Lies, Damned Lies and The Accelerometer’s Statistics

Where’s the harm in a third-party survey employing dubious methodology that ignores critical facts? Funny you should ask…

Earlier today, Charlotte Street Capital (through their Techbridge brand) published The Accelerometer, a report ranking UK accelerator programmes.

As far as the team at Ignite is concerned, the report is woefully inaccurate and deeply unprofessional. We’d like to explain why.


In mid-January, Ignite received an email from Bo Pederson at Charlotte Street Capital:

We’ve produced a report, which shows the growth of the [accelerator] market overall, with over 60 accelerators now operating across the country.
As expected, Ignite performed well, although with some variation of the metrics we tracked, in the face of strong competition.
We’d like to review our findings with you before we publish this data.

This was the first we’d heard about the research. We met Bo three days later, who explained Charlotte Street Capital had conducted their research using a technique called the Net Promoter Score (NPS). They approached 55 Ignite alumni, of which 27 people responded.

Contrary to Bo’s email, Ignite did not perform well at all.

We were devastated. The report was completely at odds with all the feedback we’d received from teams, both during and after programmes. Of course there were founders who felt unsatisfied by the programme; as hard as we try, we can’t please everyone. But they were in the tiniest of minorities, maybe 12 out of 170 founders? So either our alumni were lying to us, or we were lying to ourselves. We genuinely couldn’t comprehend what we were being told.

At the meeting, Bo admitted the data wasn’t very accurate and that his team didn’t have any expertise or experience in conducting market research. We were promised that before the report was published, Charlotte Street would work with us to improve the data available to them, to ensure their report was at least accurate and fair.

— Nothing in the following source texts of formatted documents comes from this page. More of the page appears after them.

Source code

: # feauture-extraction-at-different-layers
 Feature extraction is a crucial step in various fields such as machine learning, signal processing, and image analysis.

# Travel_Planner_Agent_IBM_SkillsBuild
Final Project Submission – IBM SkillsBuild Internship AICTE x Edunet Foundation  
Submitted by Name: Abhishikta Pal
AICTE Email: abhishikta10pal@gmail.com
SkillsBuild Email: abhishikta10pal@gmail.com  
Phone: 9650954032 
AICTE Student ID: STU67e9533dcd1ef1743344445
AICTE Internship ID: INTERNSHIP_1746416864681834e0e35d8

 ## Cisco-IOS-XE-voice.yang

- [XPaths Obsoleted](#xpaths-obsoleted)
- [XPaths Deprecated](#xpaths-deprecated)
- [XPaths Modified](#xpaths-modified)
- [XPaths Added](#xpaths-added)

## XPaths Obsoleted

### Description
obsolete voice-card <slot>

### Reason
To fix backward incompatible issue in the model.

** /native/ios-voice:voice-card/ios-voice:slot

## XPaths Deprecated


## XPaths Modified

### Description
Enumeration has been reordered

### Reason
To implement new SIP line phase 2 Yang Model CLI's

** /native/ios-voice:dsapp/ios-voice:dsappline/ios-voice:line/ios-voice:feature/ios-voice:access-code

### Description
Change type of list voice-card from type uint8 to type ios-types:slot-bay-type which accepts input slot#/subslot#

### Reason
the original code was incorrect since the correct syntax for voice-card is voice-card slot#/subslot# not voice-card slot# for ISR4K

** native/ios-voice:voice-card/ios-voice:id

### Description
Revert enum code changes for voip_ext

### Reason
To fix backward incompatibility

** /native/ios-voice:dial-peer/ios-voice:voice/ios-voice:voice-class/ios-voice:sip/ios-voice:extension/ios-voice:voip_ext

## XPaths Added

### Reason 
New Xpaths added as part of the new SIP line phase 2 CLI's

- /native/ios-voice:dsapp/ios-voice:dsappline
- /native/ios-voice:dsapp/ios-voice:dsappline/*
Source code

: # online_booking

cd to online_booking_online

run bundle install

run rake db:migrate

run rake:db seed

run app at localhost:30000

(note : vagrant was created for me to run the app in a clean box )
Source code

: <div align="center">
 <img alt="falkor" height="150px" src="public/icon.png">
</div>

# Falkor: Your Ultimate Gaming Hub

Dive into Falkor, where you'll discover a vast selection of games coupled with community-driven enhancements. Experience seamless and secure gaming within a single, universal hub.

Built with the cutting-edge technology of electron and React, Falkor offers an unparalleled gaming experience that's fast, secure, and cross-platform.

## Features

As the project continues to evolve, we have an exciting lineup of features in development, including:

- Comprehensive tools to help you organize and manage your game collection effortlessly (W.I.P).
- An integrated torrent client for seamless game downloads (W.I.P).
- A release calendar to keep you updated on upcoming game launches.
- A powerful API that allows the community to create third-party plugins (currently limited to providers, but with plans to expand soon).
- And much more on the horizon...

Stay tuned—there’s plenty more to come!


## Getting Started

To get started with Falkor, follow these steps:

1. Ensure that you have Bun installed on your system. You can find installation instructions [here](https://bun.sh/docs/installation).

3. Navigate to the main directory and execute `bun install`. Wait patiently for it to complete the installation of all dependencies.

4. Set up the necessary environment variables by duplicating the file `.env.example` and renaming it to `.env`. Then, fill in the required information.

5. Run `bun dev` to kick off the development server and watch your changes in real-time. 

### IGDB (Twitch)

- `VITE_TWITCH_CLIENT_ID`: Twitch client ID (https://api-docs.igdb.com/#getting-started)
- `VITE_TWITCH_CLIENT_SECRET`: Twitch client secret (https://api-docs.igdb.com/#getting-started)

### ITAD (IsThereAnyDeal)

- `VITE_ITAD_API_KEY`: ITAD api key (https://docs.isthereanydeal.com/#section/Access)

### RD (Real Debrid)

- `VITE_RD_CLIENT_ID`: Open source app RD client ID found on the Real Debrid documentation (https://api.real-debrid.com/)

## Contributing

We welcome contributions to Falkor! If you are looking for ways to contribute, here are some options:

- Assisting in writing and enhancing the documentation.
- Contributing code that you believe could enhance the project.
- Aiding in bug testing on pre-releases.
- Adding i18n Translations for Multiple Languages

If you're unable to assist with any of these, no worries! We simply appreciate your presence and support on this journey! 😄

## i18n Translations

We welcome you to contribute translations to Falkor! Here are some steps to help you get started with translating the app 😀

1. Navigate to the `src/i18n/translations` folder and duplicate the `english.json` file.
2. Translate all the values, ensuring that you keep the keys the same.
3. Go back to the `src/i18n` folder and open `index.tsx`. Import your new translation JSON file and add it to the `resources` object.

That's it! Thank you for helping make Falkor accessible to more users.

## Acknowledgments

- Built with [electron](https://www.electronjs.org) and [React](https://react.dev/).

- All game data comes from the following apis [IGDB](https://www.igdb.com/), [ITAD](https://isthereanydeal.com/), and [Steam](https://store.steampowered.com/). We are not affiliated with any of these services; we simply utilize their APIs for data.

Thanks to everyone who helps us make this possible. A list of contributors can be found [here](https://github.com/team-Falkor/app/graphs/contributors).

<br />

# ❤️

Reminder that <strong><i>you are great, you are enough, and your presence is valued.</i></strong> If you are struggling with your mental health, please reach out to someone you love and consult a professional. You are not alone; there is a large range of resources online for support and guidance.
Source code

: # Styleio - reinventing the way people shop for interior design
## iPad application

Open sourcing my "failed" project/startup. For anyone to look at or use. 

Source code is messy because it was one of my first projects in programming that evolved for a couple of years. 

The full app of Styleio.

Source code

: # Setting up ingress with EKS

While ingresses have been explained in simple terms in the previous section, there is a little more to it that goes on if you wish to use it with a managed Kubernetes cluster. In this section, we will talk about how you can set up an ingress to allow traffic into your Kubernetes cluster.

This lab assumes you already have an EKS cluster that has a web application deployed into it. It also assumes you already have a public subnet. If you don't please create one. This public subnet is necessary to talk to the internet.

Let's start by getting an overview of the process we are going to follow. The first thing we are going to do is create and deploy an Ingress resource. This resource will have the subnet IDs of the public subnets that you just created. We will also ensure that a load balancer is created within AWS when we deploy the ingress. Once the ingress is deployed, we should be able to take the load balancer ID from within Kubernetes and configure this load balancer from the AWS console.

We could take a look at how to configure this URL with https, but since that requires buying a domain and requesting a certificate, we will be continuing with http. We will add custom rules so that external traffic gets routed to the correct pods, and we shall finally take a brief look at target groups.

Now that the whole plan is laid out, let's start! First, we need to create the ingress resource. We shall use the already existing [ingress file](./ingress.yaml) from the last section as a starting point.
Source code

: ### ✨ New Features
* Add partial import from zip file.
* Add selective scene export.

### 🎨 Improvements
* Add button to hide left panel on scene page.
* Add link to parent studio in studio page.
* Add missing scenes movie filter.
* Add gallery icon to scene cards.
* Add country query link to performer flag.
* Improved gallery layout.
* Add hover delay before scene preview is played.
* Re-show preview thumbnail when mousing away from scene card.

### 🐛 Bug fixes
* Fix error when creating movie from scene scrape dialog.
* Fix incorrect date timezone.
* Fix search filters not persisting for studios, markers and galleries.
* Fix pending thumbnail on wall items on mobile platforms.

In turn, we requested the names of the alumni contacted, so we had some indication of when respondents worked with Ignite; our business is five years old — in 2011 and 2012, we were a different limited company, with different investors and little-to-no connections to London VCs and angels. Lumping together output from two different companies and investment models is dangerous, since the responses of founders from four or five years ago have no relevance to how we’ve operated since.

Aside from receiving the raw topline data mentioned in the meeting, we heard nothing until yesterday, when it was announced the report would be published today. We asked about the promised follow-up, and again made the point that we felt the research was flawed. We were promised a phone call to discuss the data ahead of the launch. The call never came. To be clear — everyone was agreeing the data was flawed, but Charlotte Street Capital published it anyway.

Net Promoter Scores (NPS)

We hadn’t heard of Net Promotor Scores until this point. You can read more about them here.

Despite Charlotte Street Capital’s claims the NPS is a a well-known marketing tool, it really isn’t. NPS is an internal management tool for predicting growth and improving processes. It’s not intended for external market research, and certainly not for ranking wildly different accelerator models against one another.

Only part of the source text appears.